* **Records drawn from a dataset**:

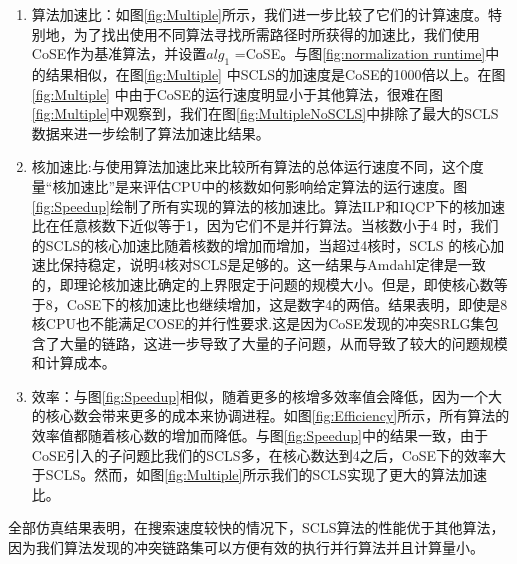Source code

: \begin{enumerate}
   \item   算法加速比：如图\ref{fig:Multiple}所示，我们进一步比较了它们的计算速度。特别地，为了找出使用不同算法寻找所需路径时所获得的加速比，我们使用CoSE作为基准算法，并设置$alg_1$ =CoSE。与图\ref{fig:normalization runtime}中的结果相似，在图\ref{fig:Multiple} 中SCLS的加速度是CoSE的1000倍以上。在图\ref{fig:Multiple} 中由于CoSE的运行速度明显小于其他算法，很难在图\ref{fig:Multiple}中观察到，我们在图\ref{fig:MultipleNoSCLS}中排除了最大的SCLS数据来进一步绘制了算法加速比结果。
   \item 核加速比:与使用算法加速比来比较所有算法的总体运行速度不同，这个度量“核加速比”是来评估CPU中的核数如何影响给定算法的运行速度。图\ref{fig:Speedup}绘制了所有实现的算法的核加速比。算法ILP和IQCP下的核加速比在任意核数下近似等于1，因为它们不是并行算法。当核数小于4 时，我们的SCLS的核心加速比随着核数的增加而增加，当超过4核时，SCLS 的核心加速比保持稳定，说明4核对SCLS是足够的。这一结果与Amdahl定律\cite{amdahl1967validity}是一致的，即理论核加速比确定的上界限定于问题的规模大小。但是，即使核心数等于8，CoSE下的核加速比也继续增加，这是数字4的两倍。结果表明，即使是8核CPU也不能满足COSE的并行性要求.这是因为CoSE发现的冲突SRLG集包含了大量的链路，这进一步导致了大量的子问题，从而导致了较大的问题规模和计算成本。
    \item 效率：与图\ref{fig:Speedup}相似，随着更多的核增多效率值会降低，因为一个大的核心数会带来更多的成本来协调进程。如图\ref{fig:Efficiency}所示，所有算法的效率值都随着核心数的增加而降低。与图\ref{fig:Speedup}中的结果一致，由于CoSE引入的子问题比我们的SCLS多，在核心数达到4之后，CoSE下的效率大于SCLS。然而，如图\ref{fig:Multiple}所示我们的SCLS实现了更大的算法加速比。
\end{enumerate}

全部仿真结果表明，在搜索速度较快的情况下，SCLS算法的性能优于其他算法，因为我们算法发现的冲突链路集可以方便有效的执行并行算法并且计算量小。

* **WORK INSTRUCTION**:
Report how many lines in the records hold the word "item", giving the number and nothing else.

* **ANSWER TO THIS EXERCISE**:
3